Member of the National Assembly
- In office 2 May 1990 – 30 July 1992

Personal details
- Born: 1921
- Died: 30 July 1992 (aged 70–71)
- Party: FKGP
- Profession: soldier, politician

Military service
- Allegiance: Kingdom of Hungary
- Branch/service: Hungarian Royal Army
- Years of service: 1944–1945
- Rank: Lieutenant
- Battles/wars: World War II

= Miklós Borz =

Hungarian soldier and politician

Miklós Borz (1921 – 30 July 1992) was a Hungarian soldier and politician, member of the National Assembly (MP) from FKGP Pest County Regional List between 1990 and 1992.

==Biography==
Miklós Borz was born into an educator family in 1921. He finished his secondary studies in the Benedictine Grammar School in Esztergom.
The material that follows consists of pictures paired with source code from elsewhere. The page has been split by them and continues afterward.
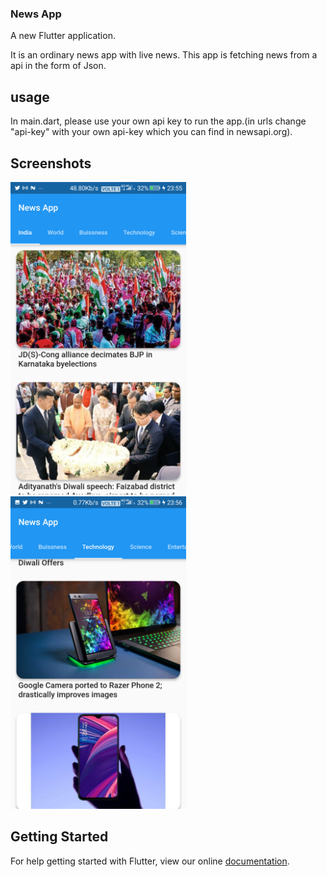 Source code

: ### News App

A new Flutter application.

It is an ordinary news app with live news. This app is fetching news from a api in the form of Json.

## usage
In main.dart, please use your own api key to run the app.(in urls change "api-key" with your own api-key which you can find in newsapi.org).

## Screenshots

<img src="news_app_`1[1].png" height="500em" />           <img src="news_app_2[1].png" height="500em" />

## Getting Started

For help getting started with Flutter, view our online
[documentation](https://flutter.io/).
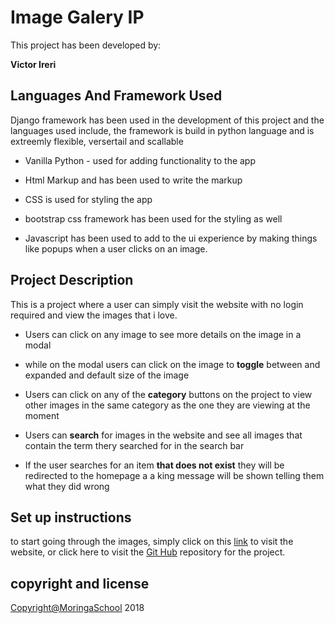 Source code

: # **Image Galery IP**

This project has been developed by:

**Victor Ireri**

## Languages And Framework Used

Django framework has been used in the development of this project and the languages used include, the framework is build in python language and is extreemly flexible, versertail and scallable

-   Vanilla Python - used for adding functionality to the app

-   Html Markup and has been used to write the markup

-   CSS is used for styling the app

-   bootstrap css framework has been used for the styling as well

-   Javascript has been used to add to the ui experience by making things like popups when a user clicks on an image.

## Project Description

This is a project where a user can simply visit the website with no login required and view the images that i love.

-   Users can click on any image to see more details on the image in a modal

-   while on the modal users can click on the image to **toggle** between and expanded and default size of the image

-   Users can click on any of the **category** buttons on the project to view other images in the same category as the one they are viewing at the moment

-   Users can **search** for images in the website and see all images that contain the term thery searched for in the search bar

-   If the user searches for an item **that does not exist** they will be redirected to the homepage a a king message will be shown telling them what they did wrong

## Set up instructions

to start going through the images, simply click on this [link](hhttps://github.com/IreriVIkki/blogsIP/ "IV-Blogs.com") to visit the website, or click here to visit the [Git Hub](hhttps://github.com/IreriVIkki/blogsIP/ "IV-Blogs.com") repository for the project.

## copyright and license

[Copyright@MoringaSchool]() 2018
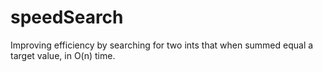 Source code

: # speedSearch
Improving efficiency by searching for two ints that when summed equal a target value, in O(n) time.
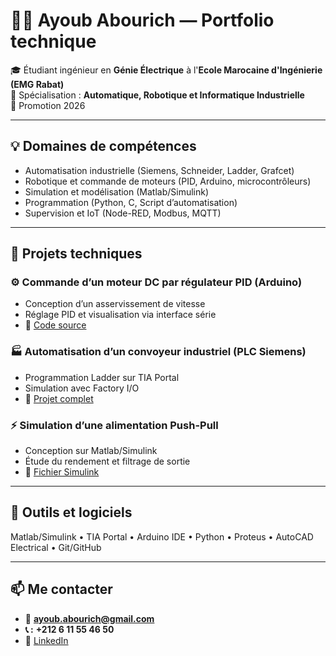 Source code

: # 👨‍🔧 Ayoub Abourich — Portfolio technique

🎓 Étudiant ingénieur en **Génie Électrique** à l'**Ecole Marocaine d'Ingénierie (EMG Rabat)**  
🔧 Spécialisation : **Automatique, Robotique et Informatique Industrielle**  
📅 Promotion 2026

---

## 💡 Domaines de compétences
- Automatisation industrielle (Siemens, Schneider, Ladder, Grafcet)
- Robotique et commande de moteurs (PID, Arduino, microcontrôleurs)
- Simulation et modélisation (Matlab/Simulink)
- Programmation (Python, C, Script d’automatisation)
- Supervision et IoT (Node-RED, Modbus, MQTT)

---

## 🚀 Projets techniques

### ⚙️ Commande d’un moteur DC par régulateur PID (Arduino)
- Conception d’un asservissement de vitesse
- Réglage PID et visualisation via interface série
- 🔗 [Code source](./Robotique/PID_Arduino_Moteur_DC)

### 🏭 Automatisation d’un convoyeur industriel (PLC Siemens)
- Programmation Ladder sur TIA Portal
- Simulation avec Factory I/O
- 🔗 [Projet complet](./Automation/Projet_PLC_Siemens)

### ⚡ Simulation d’une alimentation Push-Pull
- Conception sur Matlab/Simulink
- Étude du rendement et filtrage de sortie
- 🔗 [Fichier Simulink](./Energie_Electrique/Simulation_Convertisseur_PushPull)

---

## 🧰 Outils et logiciels
Matlab/Simulink • TIA Portal • Arduino IDE • Python • Proteus • AutoCAD Electrical • Git/GitHub

---

## 📫 Me contacter
- 📧 **ayoub.abourich@gmail.com**
- **📞 :** **+212 6 11 55 46 50**
- 🔗 [LinkedIn](https://www.linkedin.com/in/ayoub-abourich-9a056b306/)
After that, he attended the Ludovica Military Academy. He was promoted to Lieutenant in 1944. He fought in the Second World War, and was seriously injured in Christmas 1944. He was captured by the American Army in 1945. After returning to home, his name was added to the "B-list". After that, he worked as a retailer, laborer then driver. He participated in the Hungarian Revolution of 1956. He was appointed a Chairman of a Workers' Council as a result he was fired from his job in 1958. He worked as an insurance agent until 1963.

He rejoined the FKGP in 1988. Borz secured a mandate in the first democratic parliamentary election in 1990. He was a member of the Committee on Defence since 3 May 1990. He died on 30 July 1992. He was replaced by Mihály Izsó on 6 October 1992.